Let a coherent fermionic state $$ \left|\phi\right> := \left|0\right> + \left|1\right> \phi,\tag{0} $$ where $\phi$ is a Grassmann number (i.e. it anticommutes with other Grassmann numbers). Now, I wish to see if it's orthogonal to another state $\left|\phi'\right>$: $$ \left<\phi|\phi'\right> = \left[ \left<0\right| + \phi \left<1\right| \right] \left[ \left|0\right> + \left|1\right> \phi' \right] = 1 + \phi\phi' \equiv e^{\phi\phi'},\tag{1} $$ where I've used $\left<n|m \right>=\delta_{n,m}$ and the Taylor series for the exponential. Now, this should be a delta function, so \begin{align} \int d\phi\, e^{\phi\phi'} f(\phi) =& \int d\phi\, e^{\phi\phi'} (a + b\phi)\\ =& \int d\phi\, (1 + \phi\phi') (a + b\phi) \\ =& \int d\phi\, (a + b\phi + a\phi\phi')\\ =& b + a\phi' \neq f(\phi').\tag{2} \end{align} Why do I find that (1) does not satisfy the definition of a delta function?

Also, in my lecture notes I've seen that I should get $$ \left<\phi|\phi' \right> = \phi - \phi',\tag{3} $$ which turns out to be a nicely behaving delta function. But in some other reference (eq 28.16) I've seen that (1) is correct! How can I derive (3)?

Answer 1

1. Bosonic (Grassmann-even) and fermionic (Grassmann-odd) coherent states are overcomplete bases, that are not orthogonal.

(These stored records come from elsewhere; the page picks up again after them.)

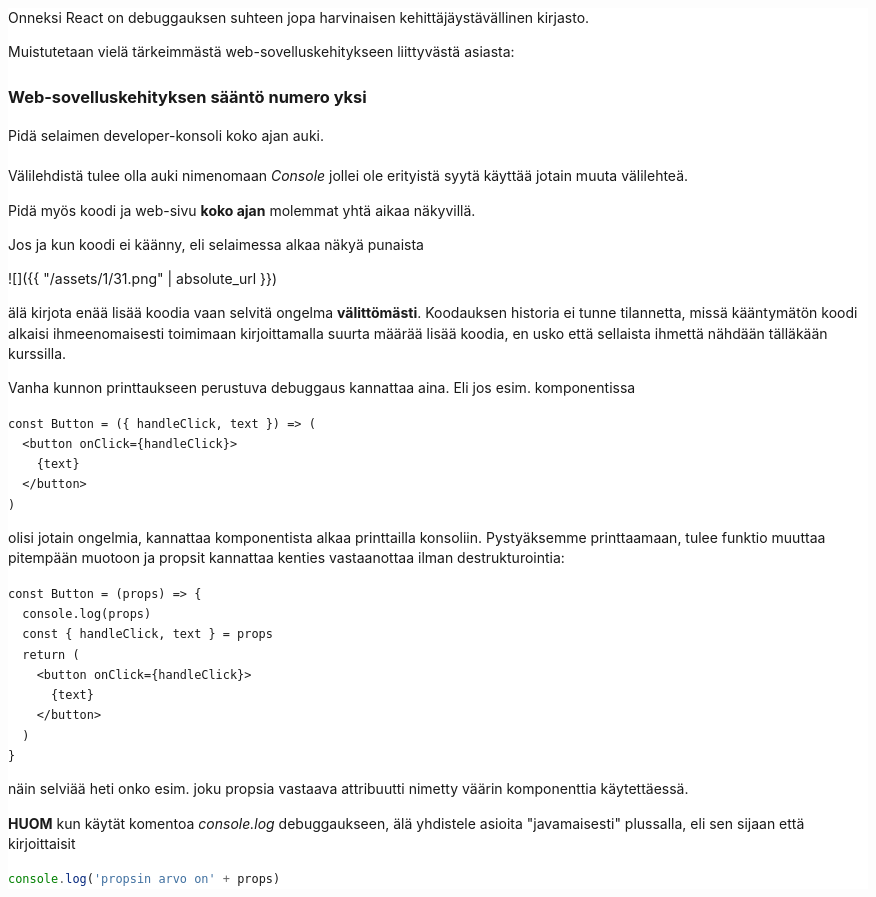 Onneksi React on debuggauksen suhteen jopa harvinaisen kehittäjäystävällinen kirjasto.

Muistutetaan vielä tärkeimmästä web-sovelluskehitykseen liittyvästä asiasta:

<div class="important">
  <h3>Web-sovelluskehityksen sääntö numero yksi</h3>
  <div>Pidä selaimen developer-konsoli koko ajan auki.</div>
  <br />
  <div>Välilehdistä tulee olla auki nimenomaan <em>Console</em> jollei ole erityistä syytä käyttää jotain muuta välilehteä.
  </div>
</div>

Pidä myös koodi ja web-sivu **koko ajan** molemmat yhtä aikaa näkyvillä.

Jos ja kun koodi ei käänny, eli selaimessa alkaa näkyä punaista

![]({{ "/assets/1/31.png" | absolute_url }})

älä kirjota enää lisää koodia vaan selvitä ongelma **välittömästi**. Koodauksen historia ei tunne tilannetta, missä kääntymätön koodi alkaisi ihmeenomaisesti toimimaan kirjoittamalla suurta määrää lisää koodia, en usko että sellaista ihmettä nähdään tälläkään kurssilla.

Vanha kunnon printtaukseen perustuva debuggaus kannattaa aina. Eli jos esim. komponentissa

```react
const Button = ({ handleClick, text }) => (
  <button onClick={handleClick}>
    {text}
  </button>
)
```

olisi jotain ongelmia, kannattaa komponentista alkaa printtailla konsoliin. Pystyäksemme printtaamaan, tulee funktio muuttaa pitempään muotoon ja propsit kannattaa kenties vastaanottaa ilman destrukturointia:

```react
const Button = (props) => {
  console.log(props)
  const { handleClick, text } = props
  return (
    <button onClick={handleClick}>
      {text}
    </button>
  )
}
```

näin selviää heti onko esim. joku propsia vastaava attribuutti nimetty väärin komponenttia käytettäessä.

**HUOM** kun käytät komentoa _console.log_ debuggaukseen, älä yhdistele asioita "javamaisesti" plussalla, eli sen sijaan että kirjoittaisit

```js
console.log('propsin arvo on' + props)
```
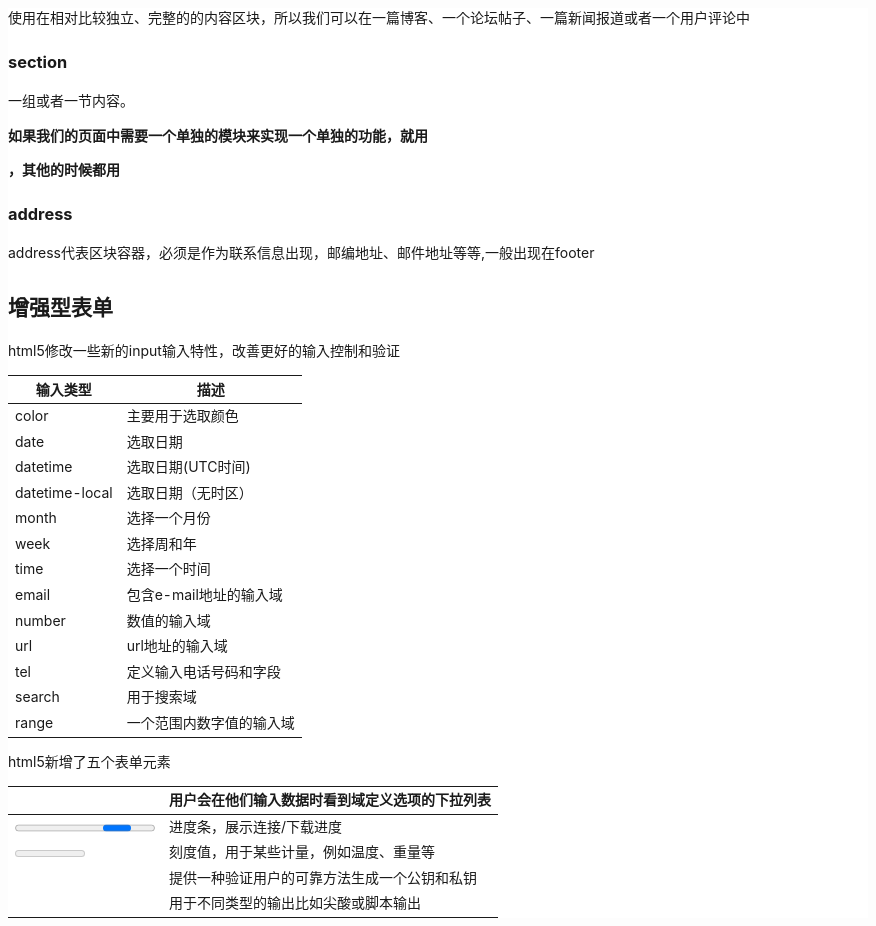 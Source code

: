使用在相对比较独立、完整的的内容区块，所以我们可以在一篇博客、一个论坛帖子、一篇新闻报道或者一个用户评论中

### section

一组或者一节内容。

**如果我们的页面中需要一个单独的模块来实现一个单独的功能，就用<article>，其他的时候都用<section>**

### address

address代表区块容器，必须是作为联系信息出现，邮编地址、邮件地址等等,一般出现在footer

## 增强型表单

html5修改一些新的input输入特性，改善更好的输入控制和验证

| 输入类型       | 描述                     |
| -------------- | ------------------------ |
| color          | 主要用于选取颜色         |
| date           | 选取日期                 |
| datetime       | 选取日期(UTC时间)        |
| datetime-local | 选取日期（无时区）       |
| month          | 选择一个月份             |
| week           | 选择周和年               |
| time           | 选择一个时间             |
| email          | 包含e-mail地址的输入域   |
| number         | 数值的输入域             |
| url            | url地址的输入域          |
| tel            | 定义输入电话号码和字段   |
| search         | 用于搜索域               |
| range          | 一个范围内数字值的输入域 |

 

html5新增了五个表单元素

| <datalist> | 用户会在他们输入数据时看到域定义选项的下拉列表 |
| ---------- | ---------------------------------------------- |
| <progress> | 进度条，展示连接/下载进度                      |
| <meter>    | 刻度值，用于某些计量，例如温度、重量等         |
| <keygen>   | 提供一种验证用户的可靠方法生成一个公钥和私钥   |
| <output>   | 用于不同类型的输出比如尖酸或脚本输出           |
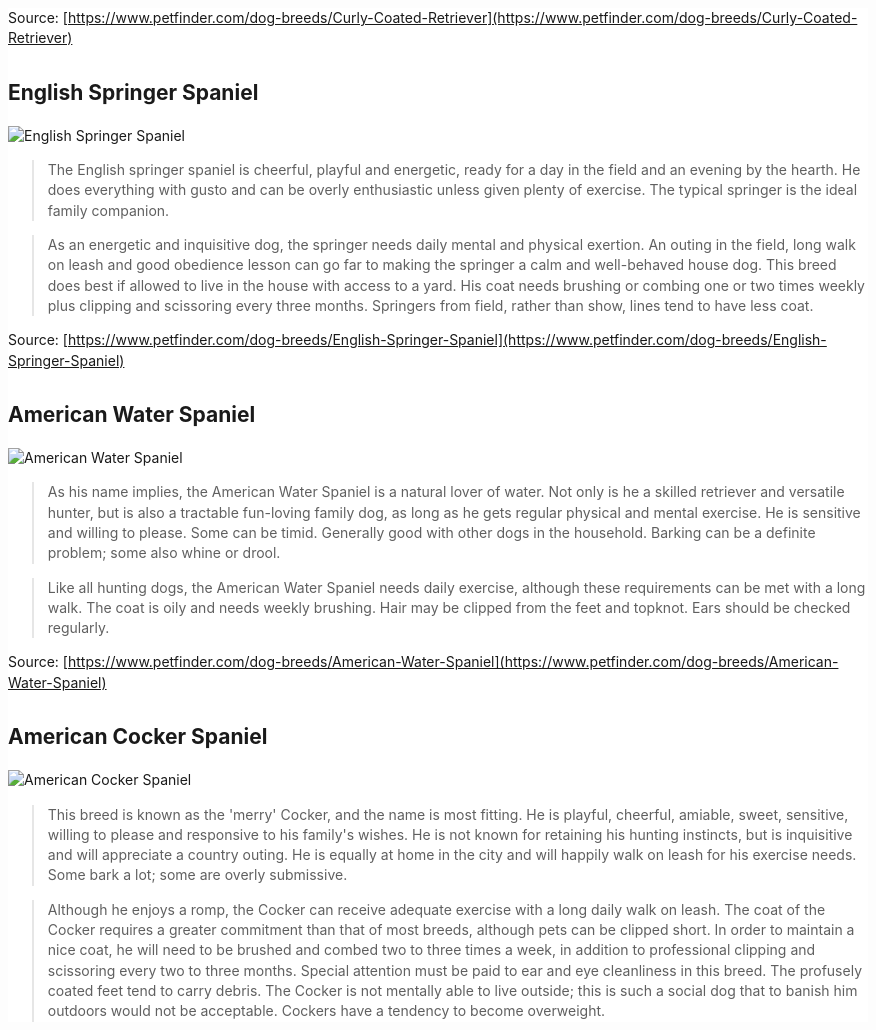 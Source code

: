 Source: [https://www.petfinder.com/dog-breeds/Curly-Coated-Retriever](https://www.petfinder.com/dog-breeds/Curly-Coated-Retriever)

## English Springer Spaniel

![English Springer Spaniel](https://www.petfinder.com/images/breeds/dog/1690.jpg)

> The English springer spaniel is cheerful, playful and energetic, ready for a day in the field and an evening by the hearth. He does everything with gusto and can be overly enthusiastic unless given plenty of exercise. The typical springer is the ideal family companion.

> As an energetic and inquisitive dog, the springer needs daily mental and physical exertion. An outing in the field, long walk on leash and good obedience lesson can go far to making the springer a calm and well-behaved house dog. This breed does best if allowed to live in the house with access to a yard. His coat needs brushing or combing one or two times weekly plus clipping and scissoring every three months. Springers from field, rather than show, lines tend to have less coat.

Source: [https://www.petfinder.com/dog-breeds/English-Springer-Spaniel](https://www.petfinder.com/dog-breeds/English-Springer-Spaniel)

## American Water Spaniel

![American Water Spaniel](https://www.petfinder.com/images/breeds/dog/1620.jpg)

> As his name implies, the American Water Spaniel is a natural lover of water. Not only is he a skilled retriever and versatile hunter, but is also a tractable fun-loving family dog, as long as he gets regular physical and mental exercise. He is sensitive and willing to please. Some can be timid. Generally good with other dogs in the household. Barking can be a definite problem; some also whine or drool.

> Like all hunting dogs, the American Water Spaniel needs daily exercise, although these requirements can be met with a long walk. The coat is oily and needs weekly brushing. Hair may be clipped from the feet and topknot. Ears should be checked regularly.

Source: [https://www.petfinder.com/dog-breeds/American-Water-Spaniel](https://www.petfinder.com/dog-breeds/American-Water-Spaniel)

## American Cocker Spaniel

![American Cocker Spaniel](https://www.petfinder.com/images/breeds/dog/1610.jpg)

> This breed is known as the 'merry' Cocker, and the name is most fitting. He is playful, cheerful, amiable, sweet, sensitive, willing to please and responsive to his family's wishes. He is not known for retaining his hunting instincts, but is inquisitive and will appreciate a country outing. He is equally at home in the city and will happily walk on leash for his exercise needs. Some bark a lot; some are overly submissive.

> Although he enjoys a romp, the Cocker can receive adequate exercise with a long daily walk on leash. The coat of the Cocker requires a greater commitment than that of most breeds, although pets can be clipped short. In order to maintain a nice coat, he will need to be brushed and combed two to three times a week, in addition to professional clipping and scissoring every two to three months. Special attention must be paid to ear and eye cleanliness in this breed. The profusely coated feet tend to carry debris. The Cocker is not mentally able to live outside; this is such a social dog that to banish him outdoors would not be acceptable. Cockers have a tendency to become overweight.
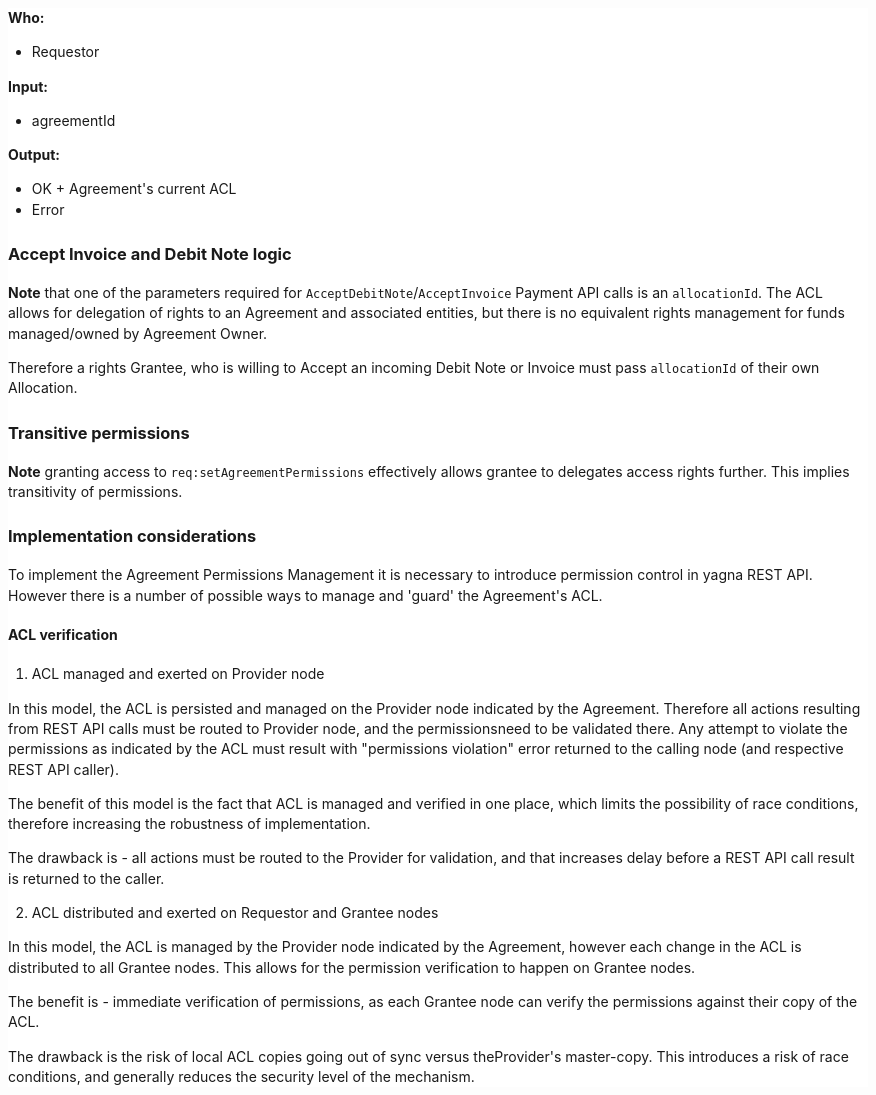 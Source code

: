 **Who:**
- Requestor

**Input:**
- agreementId

**Output:**
- OK + Agreement's current ACL 
- Error 

### Accept Invoice and Debit Note logic

**Note** that one of the parameters required for `AcceptDebitNote`/`AcceptInvoice` Payment API calls is an `allocationId`. The ACL allows for delegation of rights to an Agreement and associated entities, but there is no equivalent rights management for funds managed/owned by Agreement Owner. 

Therefore a rights Grantee, who is willing to Accept an incoming Debit Note or Invoice must pass `allocationId` of their own Allocation.

### Transitive permissions

**Note** granting access to `req:setAgreementPermissions` effectively allows grantee to delegates access rights further. This implies transitivity of permissions.

### Implementation considerations

To implement the Agreement Permissions Management it is necessary to introduce permission control in yagna REST API. However there is a number of possible ways to manage and 'guard' the Agreement's ACL.

#### ACL verification

1. ACL managed and exerted on Provider node

In this model, the ACL is persisted and managed on the Provider node indicated by the Agreement. Therefore all actions resulting from REST API calls must be routed to Provider node, and the permissionsneed to be validated there. Any attempt to violate the permissions as indicated by the ACL must result with "permissions violation" error returned to the calling node (and respective REST API caller).

The benefit of this model is the fact that ACL is managed and verified in one place, which limits the possibility of race conditions, therefore increasing the robustness of implementation.

The drawback is - all actions must be routed to the Provider for validation, and that increases delay before a REST API call result is returned to the caller. 

2. ACL distributed and exerted on Requestor and Grantee nodes

In this model, the ACL is managed by the Provider node indicated by the Agreement, however each change in the ACL is distributed to all Grantee nodes. This allows for the permission verification to happen on Grantee nodes.

The benefit is - immediate verification of permissions, as each Grantee node can verify the permissions against their copy of the ACL.

The drawback is the risk of local ACL copies going out of sync versus theProvider's master-copy. This introduces a risk of race conditions, and generally reduces the security level of the mechanism.
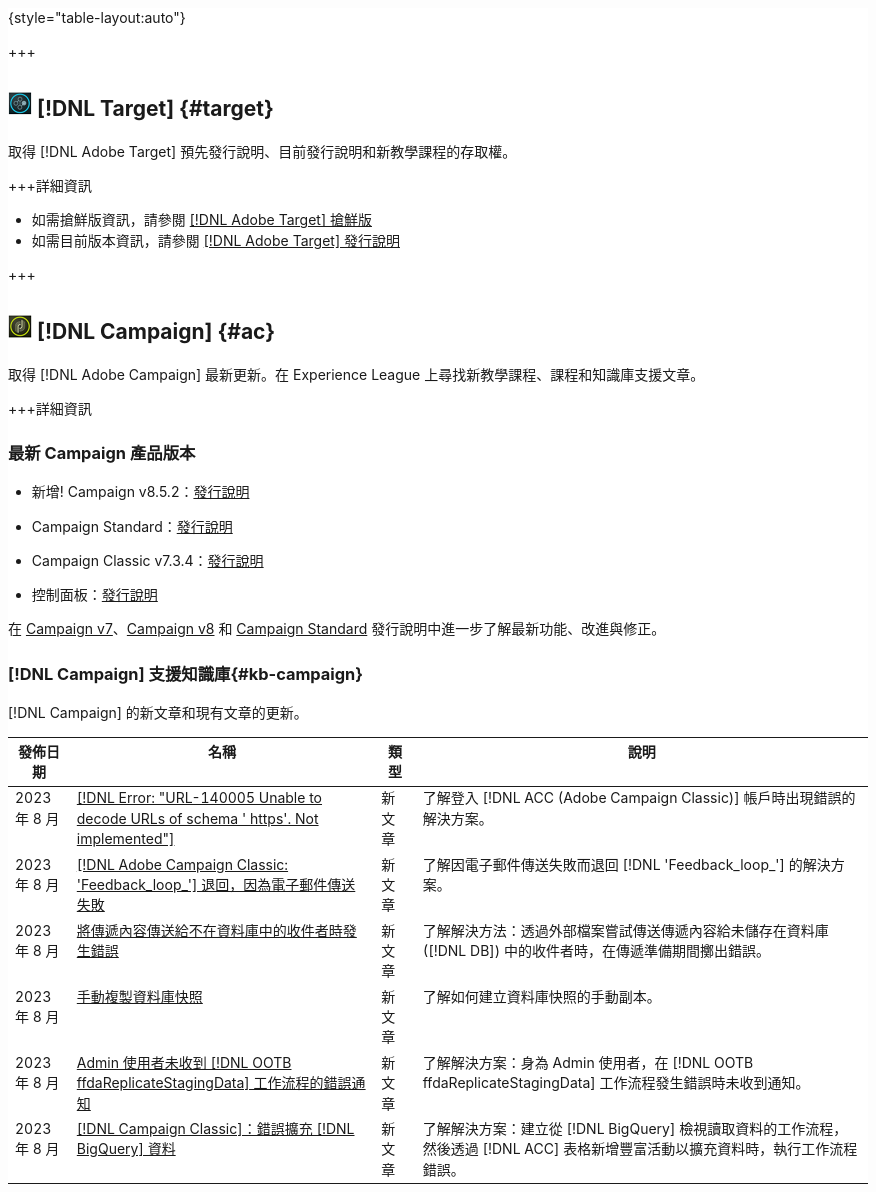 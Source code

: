{style="table-layout:auto"}

+++

## ![圖示](/assets/target.png) [!DNL Target] {#target}

取得 [!DNL Adobe Target] 預先發行說明、目前發行說明和新教學課程的存取權。

+++詳細資訊



* 如需搶鮮版資訊，請參閱 [[!DNL Adobe Target]  搶鮮版](https://experienceleague.adobe.com/docs/target/using/release-notes/target-release-notes.html?lang=zh-Hant)
* 如需目前版本資訊，請參閱 [[!DNL Adobe Target]  發行說明](https://experienceleague.adobe.com/docs/target/using/release-notes/release-notes.html?lang=zh-Hant)

+++

## ![圖示](/assets/campaign.png) [!DNL Campaign] {#ac}

取得 [!DNL Adobe Campaign] 最新更新。在 Experience League 上尋找新教學課程、課程和知識庫支援文章。

+++詳細資訊

### 最新 Campaign 產品版本

* 新增! Campaign v8.5.2：[發行說明](https://experienceleague.adobe.com/docs/campaign/campaign-v8/releases/release-notes.html?lang=zh-Hant)

* Campaign Standard：[發行說明](https://experienceleague.adobe.com/docs/campaign-standard/using/release-notes/release-notes.html?lang=zh-Hant)

* Campaign Classic v7.3.4：[發行說明](https://experienceleague.adobe.com/docs/campaign-classic/using/release-notes/latest-release.html?lang=zh-Hant)

* 控制面板：[發行說明](https://experienceleague.adobe.com/docs/control-panel/using/release-notes/release-notes.html?lang=zh-Hant)

在 [Campaign v7](https://experienceleague.adobe.com/docs/campaign-classic/using/release-notes/latest-release.html?lang=zh-Hant)、[Campaign v8](https://experienceleague.adobe.com/docs/campaign/campaign-v8/releases/release-notes.html?lang=zh-Hant) 和 [Campaign Standard](https://experienceleague.adobe.com/docs/campaign-standard/using/release-notes/release-notes.html?lang=zh-Hant) 發行說明中進一步了解最新功能、改進與修正。


### [!DNL Campaign] 支援知識庫{#kb-campaign}

[!DNL Campaign] 的新文章和現有文章的更新。

| 發佈日期 | 名稱 | 類型 | 說明 |
|---------|----|----|-----------|
| 2023 年 8 月 | [[!DNL Error: "URL-140005 Unable to decode URLs of schema ' https'. Not implemented"]](https://experienceleague.adobe.com/docs/experience-cloud-kcs/kbarticles/KA-22594.html?lang=zh-Hant) | 新文章 | 了解登入 [!DNL ACC (Adobe Campaign Classic)] 帳戶時出現錯誤的解決方案。 |
| 2023 年 8 月 | [[!DNL Adobe Campaign Classic: 'Feedback_loop_'] 退回，因為電子郵件傳送失敗](https://experienceleague.adobe.com/docs/experience-cloud-kcs/kbarticles/KA-22531.html?lang=zh-Hant) | 新文章 | 了解因電子郵件傳送失敗而退回 [!DNL 'Feedback_loop_'] 的解決方案。 |
| 2023 年 8 月 | [將傳遞內容傳送給不在資料庫中的收件者時發生錯誤](https://experienceleague.adobe.com/docs/experience-cloud-kcs/kbarticles/KA-22570.html?lang=zh-Hant) | 新文章 | 了解解決方法：透過外部檔案嘗試傳送傳遞內容給未儲存在資料庫 ([!DNL DB]) 中的收件者時，在傳遞準備期間擲出錯誤。 |
| 2023 年 8 月 | [手動複製資料庫快照](https://experienceleague.adobe.com/docs/experience-cloud-kcs/kbarticles/KA-22530.html?lang=zh-Hant) | 新文章 | 了解如何建立資料庫快照的手動副本。 |
| 2023 年 8 月 | [Admin 使用者未收到 [!DNL OOTB ffdaReplicateStagingData] 工作流程的錯誤通知](https://experienceleague.adobe.com/docs/experience-cloud-kcs/kbarticles/KA-22525.html?lang=zh-Hant) | 新文章 | 了解解決方案：身為 Admin 使用者，在 [!DNL OOTB ffdaReplicateStagingData] 工作流程發生錯誤時未收到通知。 |
| 2023 年 8 月 | [[!DNL Campaign Classic]：錯誤擴充 [!DNL BigQuery] 資料](https://experienceleague.adobe.com/docs/experience-cloud-kcs/kbarticles/KA-22687.html?lang=zh-Hant) | 新文章 | 了解解決方案：建立從 [!DNL BigQuery] 檢視讀取資料的工作流程，然後透過 [!DNL ACC] 表格新增豐富活動以擴充資料時，執行工作流程錯誤。 |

2. One may show that the fermionic definition of coherent states$$ |\eta \rangle~:=~e^{\hat{c}^{\dagger}\eta}|0 \rangle~=~|0 \rangle+|1 \rangle\eta, \qquad |1 \rangle~:=~\hat{c}^{\dagger}|0 \rangle, \tag{0}$$ does satisfy the completeness relation $$\int_{\mathbb{C}^{0|1}} d\bar{\eta}~d\eta ~e^{-\bar{\eta}\eta} |\eta \rangle\langle \bar{\eta} |~=~\mathbb{1}.$$

3. If we introduce a picture-changing operator $$\hat{P}~:=~|1 \rangle\langle 0|-|0 \rangle\langle 1| ,$$ we can write $$ \langle \bar{\eta} |\hat{P}|\eta \rangle~=~\bar{\eta}-\eta~=~\delta(\bar{\eta}\!-\!\eta), $$ OP's eq. (3).

References:

1. A. Altland & B. Simons, Condensed matter field theory, 2nd ed., 2010; p. 160-164.

2. T. Lancaster & S.J. Blundell, QFT for the Gifted Amateur, 2014; section 28.2.

Answer 2

The reason that some lecture notes say that the inner product of those two states is $1 + \phi \phi'$ and others say it is $\phi - \phi'$ is because they are using different conventions. From memory, I think two results are just the difference between using the definition $|\phi \rangle = |0 \rangle + \phi | 1 \rangle$ and $|\phi \rangle = |1 \rangle + \phi | 0 \rangle$, where here $|0 \rangle$ and $|1 \rangle$ are of course represented by $1$ and $\theta$, respectively, where $\theta$ is a dummy Grassmann number. (Or it might come from defining the bras and kets differently.) In any case, with either convention, it all comes out in the wash at the end of the day.